Ora, há umas semanas, trocámos as voltas ao quarto e, agora, cada um deles tem a cama encostada a uma parede diferente. Assim, o Simão é, agora, acompanhado por duas letras e o Matias, coitadinho, está privado de letras. O Matias não reclama, que ainda diz pouco e o que diz é sobre outros interessantes temas deste mundo. Já o Simão reclama: aponta para as letras e pergunta quando é que as pomos no sítio certo (usando palavras mais indignadas). Já lhe disse que um dia destes faríamos o furo necessário na parede do Matias e lá penduraríamos o seu M. Ele insiste para que seja hoje. Eu, com preguiça de furar paredes, peço-lhe que repare que aquelas duas letras são também as consoantes do seu nome: SiMão. Ele faz cara de plo-amor-de-deus: «Então põe as letras na ordem certa!». Eu calo-me. E as letras lá continuam (um M e um S). Desculpo-me: não é fácil encaixar uma sessão de berbequim no dia-a-dia. Ficará para breve.

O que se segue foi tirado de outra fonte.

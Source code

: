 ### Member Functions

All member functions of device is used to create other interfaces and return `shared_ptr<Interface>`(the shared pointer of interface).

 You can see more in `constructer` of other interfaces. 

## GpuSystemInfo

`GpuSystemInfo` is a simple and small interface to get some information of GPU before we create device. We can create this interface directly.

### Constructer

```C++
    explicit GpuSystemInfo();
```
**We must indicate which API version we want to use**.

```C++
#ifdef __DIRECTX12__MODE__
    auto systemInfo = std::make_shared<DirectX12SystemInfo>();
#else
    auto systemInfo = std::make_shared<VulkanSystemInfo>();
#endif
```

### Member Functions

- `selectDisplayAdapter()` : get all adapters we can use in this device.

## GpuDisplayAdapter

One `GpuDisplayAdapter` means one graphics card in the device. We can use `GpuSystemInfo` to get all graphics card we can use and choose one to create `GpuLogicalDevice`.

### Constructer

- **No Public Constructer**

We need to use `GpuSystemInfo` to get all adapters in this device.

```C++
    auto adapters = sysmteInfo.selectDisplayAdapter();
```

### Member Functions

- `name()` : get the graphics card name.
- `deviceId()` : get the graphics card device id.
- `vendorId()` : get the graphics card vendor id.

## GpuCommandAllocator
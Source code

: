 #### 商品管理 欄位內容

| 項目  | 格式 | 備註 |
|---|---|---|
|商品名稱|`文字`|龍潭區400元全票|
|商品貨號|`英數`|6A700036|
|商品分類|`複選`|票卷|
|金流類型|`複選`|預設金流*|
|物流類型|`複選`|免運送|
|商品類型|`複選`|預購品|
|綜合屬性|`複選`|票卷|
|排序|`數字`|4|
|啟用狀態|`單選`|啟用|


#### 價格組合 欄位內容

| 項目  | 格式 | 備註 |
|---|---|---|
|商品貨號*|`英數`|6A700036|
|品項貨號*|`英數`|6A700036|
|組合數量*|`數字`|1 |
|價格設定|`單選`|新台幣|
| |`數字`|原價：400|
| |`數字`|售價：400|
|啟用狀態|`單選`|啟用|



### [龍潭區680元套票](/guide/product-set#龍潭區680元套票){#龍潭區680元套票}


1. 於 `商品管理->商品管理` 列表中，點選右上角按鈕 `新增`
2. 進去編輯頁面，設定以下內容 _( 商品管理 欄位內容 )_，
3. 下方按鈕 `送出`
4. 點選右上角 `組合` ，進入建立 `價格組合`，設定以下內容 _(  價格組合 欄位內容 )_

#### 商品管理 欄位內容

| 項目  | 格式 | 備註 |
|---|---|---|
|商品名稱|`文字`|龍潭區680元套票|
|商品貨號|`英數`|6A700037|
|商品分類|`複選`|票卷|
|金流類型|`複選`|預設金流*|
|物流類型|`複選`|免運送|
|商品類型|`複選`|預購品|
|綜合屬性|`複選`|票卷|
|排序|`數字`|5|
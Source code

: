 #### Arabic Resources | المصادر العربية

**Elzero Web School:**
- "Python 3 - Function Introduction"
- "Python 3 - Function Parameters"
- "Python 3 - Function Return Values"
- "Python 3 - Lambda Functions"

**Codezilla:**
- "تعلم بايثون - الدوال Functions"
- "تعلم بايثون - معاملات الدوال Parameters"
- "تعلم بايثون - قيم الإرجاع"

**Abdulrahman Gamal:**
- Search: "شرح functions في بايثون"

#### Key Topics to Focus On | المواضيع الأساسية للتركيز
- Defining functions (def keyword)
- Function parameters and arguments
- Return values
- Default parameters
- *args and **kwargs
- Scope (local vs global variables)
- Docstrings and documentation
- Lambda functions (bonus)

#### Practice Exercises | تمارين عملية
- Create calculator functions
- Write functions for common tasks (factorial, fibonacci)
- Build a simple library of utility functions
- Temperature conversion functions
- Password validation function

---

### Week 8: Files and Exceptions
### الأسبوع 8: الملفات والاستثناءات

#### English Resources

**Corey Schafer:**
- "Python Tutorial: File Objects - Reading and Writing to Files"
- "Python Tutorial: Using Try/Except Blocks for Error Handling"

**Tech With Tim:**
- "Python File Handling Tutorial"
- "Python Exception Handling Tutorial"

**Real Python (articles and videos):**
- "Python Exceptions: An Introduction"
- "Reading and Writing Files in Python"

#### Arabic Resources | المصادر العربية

Enquanto não vou buscar o escadote e o berbequim e tiro um pedaço à parede do quarto deles, decidi escrever textos sobre as histórias daquelas duas letras, para ver se calo o miúdo, que para lá de reclamar sobre a posição das letras no quarto, gosta de ouvir histórias. Pode ser que goste da história da letra S — embora uma história com caracteres do alfabeto fonético internacional não costume ser do agrado dos petizes. O Simão torcerá o nariz, mas talvez o meus caros leitores gostem do que vão ler…
A origem fenícia
A origem do S é uma letra fenícia que representava o som que, em português, representamos por <ch> ou <x> (ou, como veremos, <s>). Os linguistas representam este som, no alfabeto fonético internacional, por /ʃ/. A letra fenícia parece mesmo um W, mas não é...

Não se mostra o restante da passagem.